Marie Dmitrievna tint bon, et continua à la sermonner et à lui répéter combien il était urgent de cacher ce déplorable scandale à son père, et que personne n'en saurait rien si elle consentait à ne pas se trahir. Natacha ne disait mot, ses larmes cessèrent, et le frisson et le tremblement de la fièvre s'emparèrent d'elle. Marie Dmitrievna lui glissa un oreiller sous la tête, la couvrit de deux couvertures bien chaudes, et la quitta, persuadée qu'elle finirait par s'endormir. Mais le sommeil ne lui vint pas: ses yeux restèrent grands ouverts et fixes, son visage conserva une pâleur mate, elle ne versa plus une larme, et Sonia, qui s'approcha d'elle à plusieurs reprises pendant cette longue nuit, ne put en tirer un seul mot.

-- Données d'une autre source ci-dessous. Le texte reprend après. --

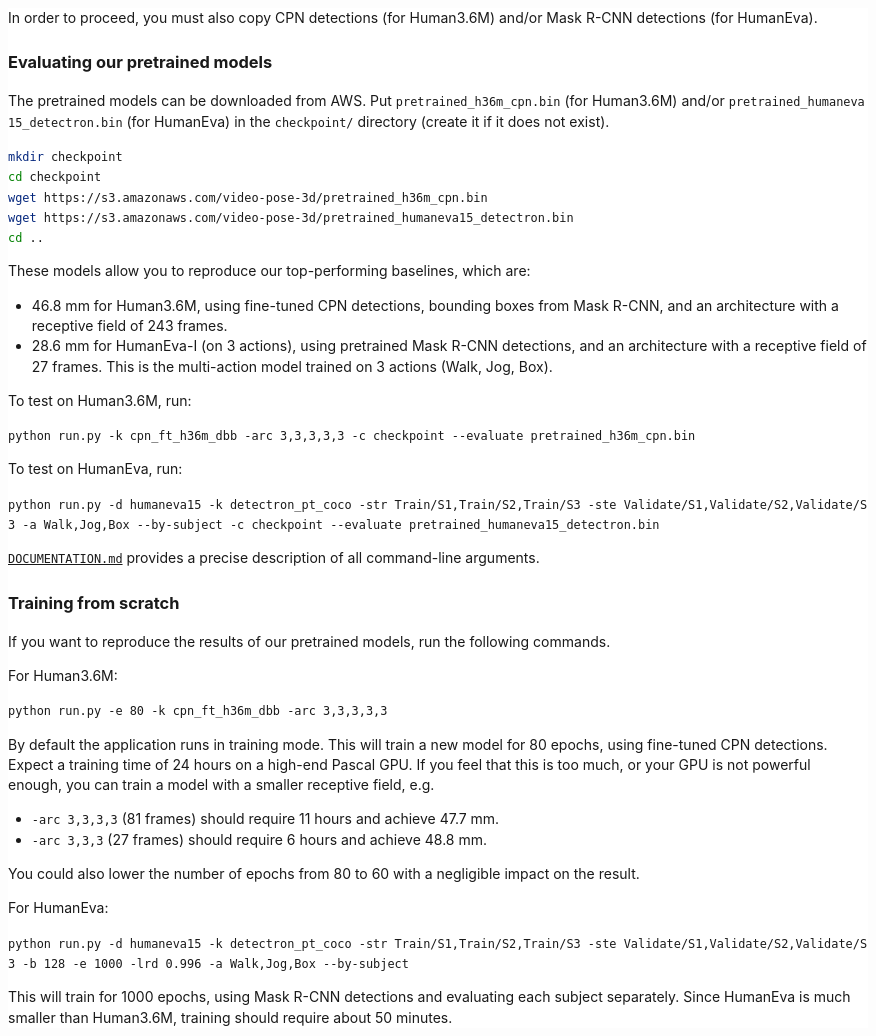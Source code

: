In order to proceed, you must also copy CPN detections (for Human3.6M) and/or Mask R-CNN detections (for HumanEva).

### Evaluating our pretrained models
The pretrained models can be downloaded from AWS. Put `pretrained_h36m_cpn.bin` (for Human3.6M) and/or `pretrained_humaneva15_detectron.bin` (for HumanEva) in the `checkpoint/` directory (create it if it does not exist).
```sh
mkdir checkpoint
cd checkpoint
wget https://s3.amazonaws.com/video-pose-3d/pretrained_h36m_cpn.bin
wget https://s3.amazonaws.com/video-pose-3d/pretrained_humaneva15_detectron.bin
cd ..
```

These models allow you to reproduce our top-performing baselines, which are:
- 46.8 mm for Human3.6M, using fine-tuned CPN detections, bounding boxes from Mask R-CNN, and an architecture with a receptive field of 243 frames.
- 28.6 mm for HumanEva-I (on 3 actions), using pretrained Mask R-CNN detections, and an architecture with a receptive field of 27 frames. This is the multi-action model trained on 3 actions (Walk, Jog, Box).

To test on Human3.6M, run:
```
python run.py -k cpn_ft_h36m_dbb -arc 3,3,3,3,3 -c checkpoint --evaluate pretrained_h36m_cpn.bin
```

To test on HumanEva, run:
```
python run.py -d humaneva15 -k detectron_pt_coco -str Train/S1,Train/S2,Train/S3 -ste Validate/S1,Validate/S2,Validate/S3 -a Walk,Jog,Box --by-subject -c checkpoint --evaluate pretrained_humaneva15_detectron.bin
```

[`DOCUMENTATION.md`](DOCUMENTATION.md) provides a precise description of all command-line arguments.

### Training from scratch
If you want to reproduce the results of our pretrained models, run the following commands.

For Human3.6M:
```
python run.py -e 80 -k cpn_ft_h36m_dbb -arc 3,3,3,3,3
```
By default the application runs in training mode. This will train a new model for 80 epochs, using fine-tuned CPN detections. Expect a training time of 24 hours on a high-end Pascal GPU. If you feel that this is too much, or your GPU is not powerful enough, you can train a model with a smaller receptive field, e.g.
- `-arc 3,3,3,3` (81 frames) should require 11 hours and achieve 47.7 mm. 
- `-arc 3,3,3` (27 frames) should require 6 hours and achieve 48.8 mm.

You could also lower the number of epochs from 80 to 60 with a negligible impact on the result.

For HumanEva:
```
python run.py -d humaneva15 -k detectron_pt_coco -str Train/S1,Train/S2,Train/S3 -ste Validate/S1,Validate/S2,Validate/S3 -b 128 -e 1000 -lrd 0.996 -a Walk,Jog,Box --by-subject
```
This will train for 1000 epochs, using Mask R-CNN detections and evaluating each subject separately.
Since HumanEva is much smaller than Human3.6M, training should require about 50 minutes.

Le comte revint le lendemain pour l'heure du déjeuner. Il était de très belle humeur: sa vente ayant été heureusement terminée, rien ne le retenait plus à Moscou, et il avait hâte d'aller retrouver la comtesse, qui lui manquait. Marie Dmitrievna lui annonça que, sa fille s'étant trouvée sérieusement malade la veille, elle avait fait venir un médecin, et que d'ailleurs elle allait maintenant beaucoup mieux. Natacha gardait la chambre: assise à la croisée, les lèvres serrées, les yeux secs et fiévreux, elle suivait des yeux, avec une curiosité inquiète, les voitures et les piétons, et se retournait vivement chaque fois quelqu'un entrait chez elle. Elle attendait évidemment des nouvelles d'Anatole, elle espérait le voir arriver ou en recevoir un mot!

Le bruit des pas de son père la fit tressaillir, mais, à sa vue, l'expression de sa figure, un moment émue, redevint froide et irritée: elle ne se leva même pas.

«Qu'as-tu, mon ange, tu es malade? lui dit-il.

—Oui,» répondit-elle après quelques instants de silence. Ses questions furent pleines de sollicitude, et il lui demanda si son abattement n'avait pas pour cause quelque pénible différend survenu entre elle et son fiancé: elle le rassura, et le pria de ne pas s'en préoccuper. Marie Dmitrievna lui confirma ces assurances. Cependant le comte ne fut dupe, ni de la prétendue maladie de sa fille, ni du changement qui s'était opéré en elle, ni du trouble des visages de Marie Dmitrievna et de Sonia: il devina qu'un grave événement avait dû se passer en son absence, mais la crainte d'apprendre qu'il n'était pas à l'honneur de sa fille, et de compromettre son insouciante gaieté, l'empêcha de questionner; il se rassura, se persuada qu'il n'y avait là rien d'important, et se borna à regretter qu'une raison de santé retardât de quelques jours leur départ pour la campagne.

XIX

Pierre, depuis l'arrivée de sa femme à Moscou, projetait de s'en absenter afin de ne pas rester plus longtemps sous le même toit qu'elle; la vive impression que Natacha avait produite sur lui, dans ces derniers temps, contribua également à précipiter l'exécution de son projet. Il alla à Tver rendre visite à la veuve de Bazdéïew, qui lui avait promis de lui donner certains mémoires du défunt.